Like everyone, I often forget that other people aren’t like me. A few weeks ago, I was reading a blog post by a woman describing the devastating effects of a single critical response to something she had posted online, and her journey to emotional recovery. I thought ‘wow – I wouldn’t have given that a second thought.’ 

I find these reminders of difference helpful. Though I am involved in – sometimes quite pointed – online exchanges on a daily basis, I almost never lie awake thinking about them. On the contrary, I learn from them, and seek them out.

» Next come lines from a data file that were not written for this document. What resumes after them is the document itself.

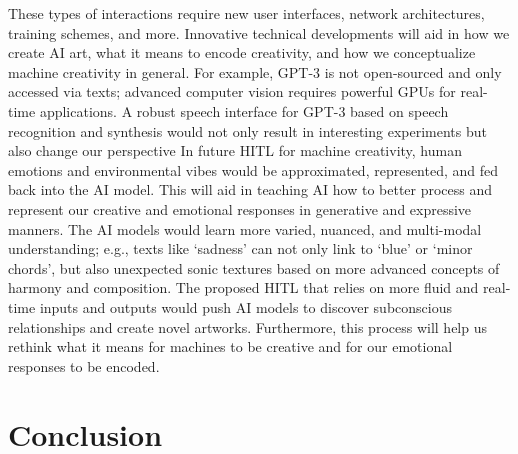 \documentclass[letterpaper]{article} %
\begin{document}
These types of interactions require new user interfaces, network architectures, training schemes, and more. Innovative technical developments will aid in how we create AI art, what it means to encode creativity, and how we conceptualize machine creativity in general. For example, GPT-3 is not open-sourced and only accessed via texts; advanced computer vision requires powerful GPUs for real-time applications. A robust speech interface for GPT-3 based on speech recognition and synthesis would not only result in interesting experiments but also change our perspective  In future HITL for machine creativity, human emotions and environmental vibes would be approximated, represented, and fed back into the AI model. This will aid in teaching AI how to better process and represent our creative and emotional responses in generative and expressive manners. The AI models would learn more varied, nuanced, and multi-modal understanding; e.g., texts like `sadness' can not only link to `blue' or `minor chords', but also unexpected sonic textures based on more advanced concepts of harmony and composition. The proposed HITL that relies on more fluid and real-time inputs and outputs would push AI models to discover subconscious relationships and create novel artworks. Furthermore, this process will help us rethink what it means for machines to be creative and for our emotional responses to be encoded.

\vspace{-3.02mm}
\section{Conclusion}
\label{conclusion}
\end{document}
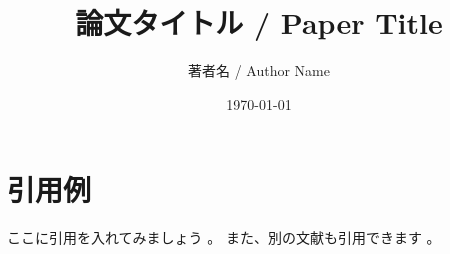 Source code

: \documentclass[a4paper,11pt]{article}
\begin{document}
\title{論文タイトル / Paper Title}
\author{著者名 / Author Name}
\date{\today}
\maketitle

\tableofcontents
\clearpage



\section{引用例}
ここに引用を入れてみましょう \cite{example2024}。
また、別の文献も引用できます \cite{examplebook2024}。




\end{document}
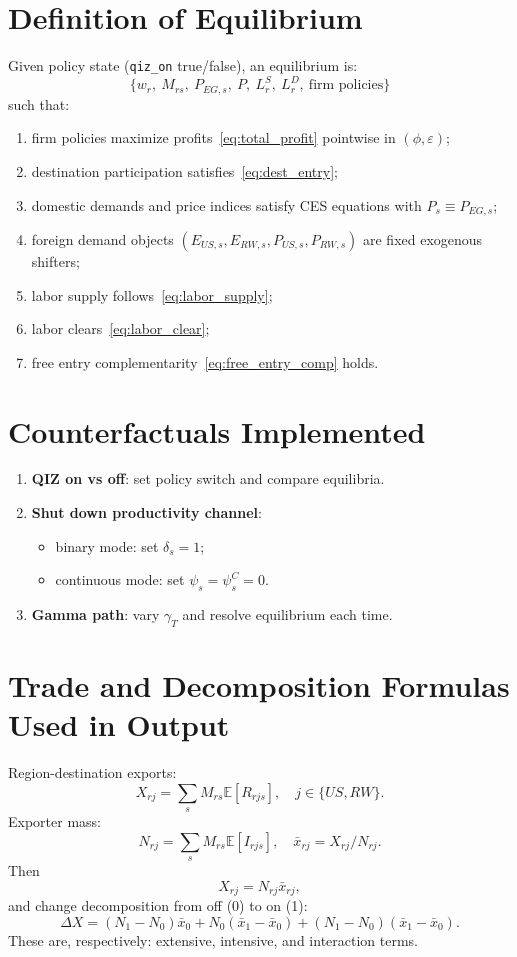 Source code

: \documentclass[11pt]{article}
\begin{document}
\section{Definition of Equilibrium}
Given policy state (\texttt{qiz\_on} true/false), an equilibrium is:
\[
\{w_r,\ M_{rs},\ P_{EG,s},\ P,\ L^S_r,\ L^D_r,\ \text{firm policies}\}
\]
such that:
\begin{enumerate}
    \item firm policies maximize profits~\eqref{eq:total_profit} pointwise in $(\phi,\varepsilon)$;
    \item destination participation satisfies~\eqref{eq:dest_entry};
    \item domestic demands and price indices satisfy CES equations with $P_s\equiv P_{EG,s}$;
    \item foreign demand objects $(E_{US,s},E_{RW,s},P_{US,s},P_{RW,s})$ are fixed exogenous shifters;
    \item labor supply follows~\eqref{eq:labor_supply};
    \item labor clears~\eqref{eq:labor_clear};
    \item free entry complementarity~\eqref{eq:free_entry_comp} holds.
\end{enumerate}

\section{Counterfactuals Implemented}
\begin{enumerate}
    \item \textbf{QIZ on vs off}: set policy switch and compare equilibria.
    \item \textbf{Shut down productivity channel}:
    \begin{itemize}
        \item binary mode: set $\delta_s=1$;
        \item continuous mode: set $\psi_s=\psi^C_s=0$.
    \end{itemize}
    \item \textbf{Gamma path}: vary $\gamma_T$ and resolve equilibrium each time.
\end{enumerate}

\section{Trade and Decomposition Formulas Used in Output}
Region-destination exports:
\[
X_{rj}=\sum_s M_{rs}\mathbb E[R_{rjs}],\quad j\in\{US,RW\}.
\]
Exporter mass:
\[
N_{rj}=\sum_s M_{rs}\mathbb E[I_{rjs}],
\quad
\bar x_{rj}=X_{rj}/N_{rj}.
\]
Then
\[
X_{rj}=N_{rj}\bar x_{rj},
\]
and change decomposition from off (0) to on (1):
\begin{equation}
\Delta X
=
(N_1-N_0)\bar x_0
+N_0(\bar x_1-\bar x_0)
+(N_1-N_0)(\bar x_1-\bar x_0).
\end{equation}
These are, respectively: extensive, intensive, and interaction terms.
\end{document}
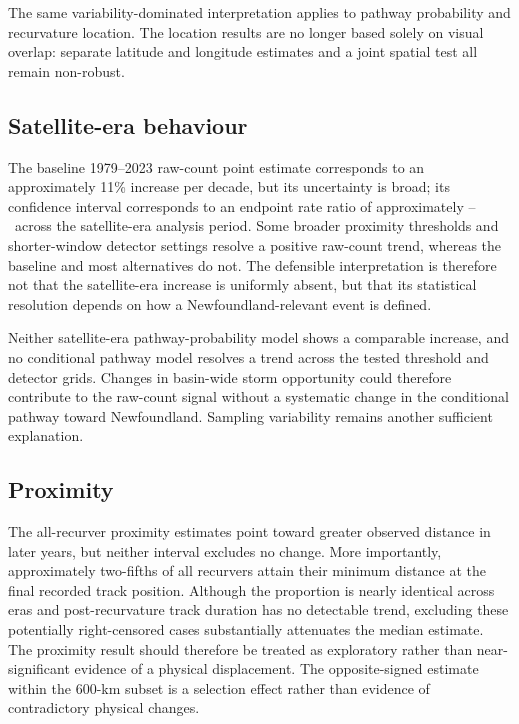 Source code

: \documentclass[11pt]{article}
\begin{document}
The same variability-dominated interpretation applies to pathway probability and recurvature location. The location results are no longer based solely on visual overlap: separate latitude and longitude estimates and a joint spatial test all remain non-robust.

\subsection{Satellite-era behaviour}
The baseline 1979--2023 raw-count point estimate corresponds to an approximately 11\% increase per decade, but its uncertainty is broad; its confidence interval corresponds to an endpoint rate ratio of approximately \SatelliteRecordFactorLow--\SatelliteRecordFactorHigh\ across the satellite-era analysis period. Some broader proximity thresholds and shorter-window detector settings resolve a positive raw-count trend, whereas the baseline and most alternatives do not. The defensible interpretation is therefore not that the satellite-era increase is uniformly absent, but that its statistical resolution depends on how a Newfoundland-relevant event is defined.

Neither satellite-era pathway-probability model shows a comparable increase, and no conditional pathway model resolves a trend across the tested threshold and detector grids. Changes in basin-wide storm opportunity could therefore contribute to the raw-count signal without a systematic change in the conditional pathway toward Newfoundland. Sampling variability remains another sufficient explanation.

\subsection{Proximity}
The all-recurver proximity estimates point toward greater observed distance in later years, but neither interval excludes no change. More importantly, approximately two-fifths of all recurvers attain their minimum distance at the final recorded track position. Although the proportion is nearly identical across eras and post-recurvature track duration has no detectable trend, excluding these potentially right-censored cases substantially attenuates the median estimate. The proximity result should therefore be treated as exploratory rather than near-significant evidence of a physical displacement. The opposite-signed estimate within the 600-km subset is a selection effect rather than evidence of contradictory physical changes.
\end{document}
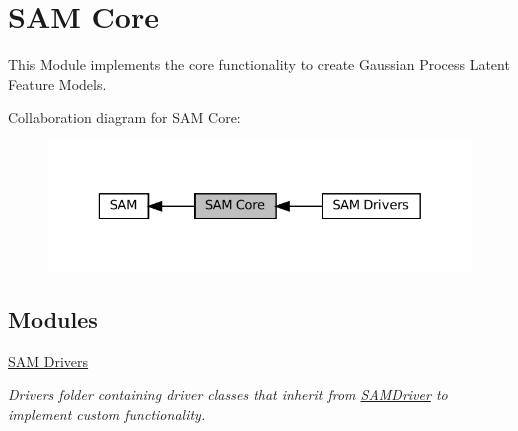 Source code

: \hypertarget{group__icubclient__SAM__Core}{}\section{S\+AM Core}
\label{group__icubclient__SAM__Core}


This Module implements the core functionality to create Gaussian Process Latent Feature Models.  


Collaboration diagram for S\+AM Core\+:
\nopagebreak
\begin{figure}[H]
\begin{center}
\leavevmode
\includegraphics[width=329pt]{group__icubclient__SAM__Core}
\end{center}
\end{figure}
\subsection*{Modules}
\begin{DoxyCompactItemize}
\item 
\hyperlink{group__icubclient__SAM__Drivers}{S\+A\+M Drivers}
\begin{DoxyCompactList}\small\item\em Drivers folder containing driver classes that inherit from \hyperlink{group__icubclient__SAM__Drivers_classSAM_1_1SAM__Core_1_1SAMDriver_1_1SAMDriver}{S\+A\+M\+Driver} to implement custom functionality. \end{DoxyCompactList}\end{DoxyCompactItemize}
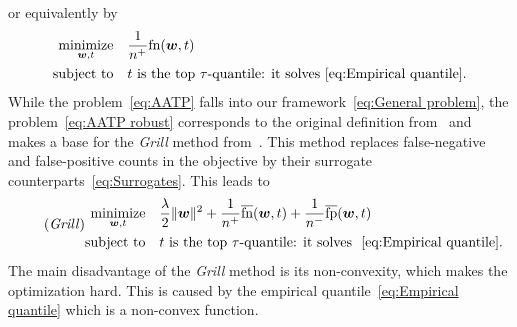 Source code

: \documentclass[11pt,a4paper]{article}
\theoremstyle{definition}
\newcommand{\norm}[1]{\|#1\|}
\newcommand{\minimize}{\operatorname*{minimize}}
\newcommand{\st}{\operatorname{subject\ to}}
\newcommand{\fn}{\textnormal{fn}}
\newcommand{\fps}{\overline{\textnormal{fp}}}
\newcommand{\fns}{\overline{\textnormal{fn}}}
\newcommand{\grill}{\textit{Grill}\xspace}
\begin{document}
or equivalently by
\begin{equation}\label{eq:AATP}
  \begin{aligned}
    \minimize_{\bm{w}, t} & \quad \frac{1}{n^+}\fn(\bm{w},t)\\
    \st                   & \quad t \text{ is the top \ensuremath{\tau}-quantile: it solves }\eqref{eq:Empirical quantile}.
  \end{aligned}
\end{equation}
While the problem~\eqref{eq:AATP} falls into our framework~\eqref{eq:General problem}, the problem~\eqref{eq:AATP robust} corresponds to the original definition from~\cite{boyd2012accuracy} and makes a base for the \grill method from~\cite{grill2016learning}. This method replaces false-negative and false-positive counts in the objective by their surrogate counterparts~\eqref{eq:Surrogates}. This leads to
\begin{equation}\label{eq:Grill}\tag{\grill}
  \begin{aligned}
    \minimize_{\bm{w}, t} & \quad \frac{\lambda}{2}\norm{\bm{w}}^2 + \frac{1}{n^+}\fns(\bm{w},t) + \frac{1}{n^-}\fps(\bm{w},t) \\
    \st                   & \quad t \text{ is the top \ensuremath{\tau}-quantile: it solves }~\eqref{eq:Empirical quantile}.
  \end{aligned}
\end{equation}
The main disadvantage of the \grill method is its non-convexity, which makes the optimization hard. This is caused by the empirical quantile~\eqref{eq:Empirical quantile} which is a non-convex function.
\end{document}
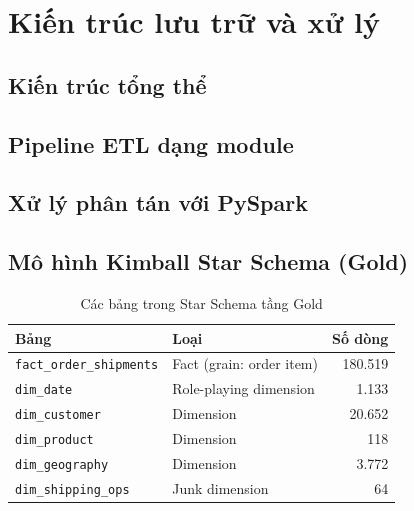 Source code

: \chapter{Kiến trúc lưu trữ và xử lý}
\label{chap:architecture}

\section{Kiến trúc tổng thể}

\section{Pipeline ETL dạng module}

\section{Xử lý phân tán với PySpark}

\section{Mô hình Kimball Star Schema (Gold)}
\begin{table}[H]
\centering
\caption{Các bảng trong Star Schema tầng Gold}
\label{tab:star}
\begin{tabular}{llr}
\toprule
\textbf{Bảng} & \textbf{Loại} & \textbf{Số dòng} \\ \midrule
\texttt{fact\_order\_shipments} & Fact (grain: order item) & 180.519 \\
\texttt{dim\_date}         & Role-playing dimension & 1.133 \\
\texttt{dim\_customer}     & Dimension & 20.652 \\
\texttt{dim\_product}      & Dimension & 118 \\
\texttt{dim\_geography}    & Dimension & 3.772 \\
\texttt{dim\_shipping\_ops} & Junk dimension & 64 \\
\bottomrule
\end{tabular}
\end{table}

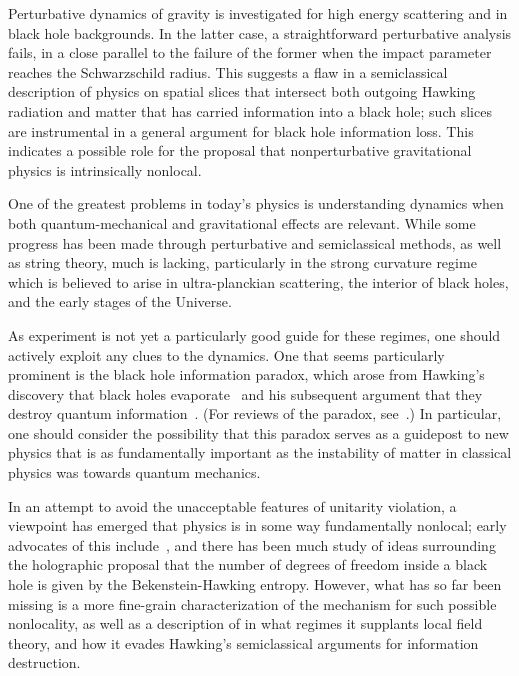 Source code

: Perturbative dynamics of gravity is investigated for high energy scattering and in black hole backgrounds.  In the latter case, a straightforward perturbative analysis fails, in a close parallel to the failure of the former when the impact parameter reaches the Schwarzschild radius.  This suggests a flaw in a semiclassical description of physics on spatial slices that intersect both outgoing Hawking radiation and matter that has carried information into a black hole; such slices are instrumental in a general argument for black hole information loss.  This indicates a possible role for the proposal that nonperturbative gravitational physics is intrinsically nonlocal.

\Date{}


One of the greatest problems in today's physics is understanding dynamics when both quantum-mechanical and gravitational effects are relevant.  While some progress has been made through perturbative and semiclassical methods, as well as string theory, much is lacking, particularly in the strong curvature regime which is believed to arise in ultra-planckian scattering, the interior of black holes, and the early stages of the Universe.   

As experiment is not yet a particularly good guide for these regimes, one should actively exploit any clues to the dynamics.  One that seems particularly prominent is the black hole information paradox, which arose from Hawking's discovery that black holes evaporate~ and his subsequent argument that they destroy quantum information~.  (For reviews of the paradox, see~.)  In particular, one should consider the possibility that this paradox serves as a guidepost to new physics that is as fundamentally important as  the instability of matter in classical physics was towards quantum mechanics.  

In an attempt to avoid the unacceptable features of unitarity violation, a viewpoint has emerged that physics is in some way fundamentally nonlocal; early advocates of this include~, and there has been much study of ideas surrounding the holographic proposal that the number of degrees of freedom inside a black hole is given by the Bekenstein-Hawking entropy.  However, what has so far been missing is a more fine-grain characterization of the mechanism for such possible nonlocality, as well as a description of in what regimes it supplants  local field theory, and how  it evades Hawking's semiclassical arguments for information destruction.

Now I know what some of you are thinking (I’m getting better at that): I’m white, male, the product of a privileged upbringing: all of which has lent me a certain confidence. Whilst that is certainly true, it’s not (just) that: in fact I often realise I have made mistakes, behaved like an idiot. I can be quite unconfident in something – I’m just not terribly troubled by these things. I have colleagues from the same demographic who are.

I don’t think you know yet why I'm writing this.

I’m writing because I delight in encounters with difference – and I hope that some of you will enjoy encountering my kind of difference. But some of you will not - some of you will already feel a kind of annoyance welling up in your gut. 

Recently I have been reading more about people who suffer terribly from the things people say, and it has reminded me of two things: of how different we are, and how important it is that I try to ‘be more Gemma’ (a reference to my friend Gemma Critchley who taught me this lesson) – that I try to be positive wherever possible.

I don’t think you can truly embrace diversity without an appetite for confrontation.

Years ago, when I worked at the BBC, I was tasked with designing the online Diversity programme. The BBC likes to think it does things better than everyone else, and consequently I got to speak to some extraordinary people. I spoke to the producer of EastEnders (who was black). She said I should go door-to-door in London, asking people what ‘diversity’ meant to them – even the racists, in fact especially the racists. The BBC were too scared to do that.

But it was a comment from a white, male, senior manager that stayed with me– he said ‘I think people should be braver in their hiring decisions.’ I still think about that to this day. Why is it ‘brave’ to be diverse?

It’s brave because bad diversity says ‘it’s ok to look different so long as you fit in’ whilst good diversity says ‘bring yourself, be yourself. Be different.’ - because good diversity says 'You will change us.'

And here’s the problem: people find change challenging. Difference says ‘the way you are, may not be the best way, may not be the right way. You need to change.' Right now we are awash with people challenged by that thought. People who want more than anything to be able to say 'I'm good, the way I am.' But our encounters with difference are always confrontations to some degree. Through them we grow. A commitment to diversity is a commitment to personal growth. 

But not everybody likes confrontation.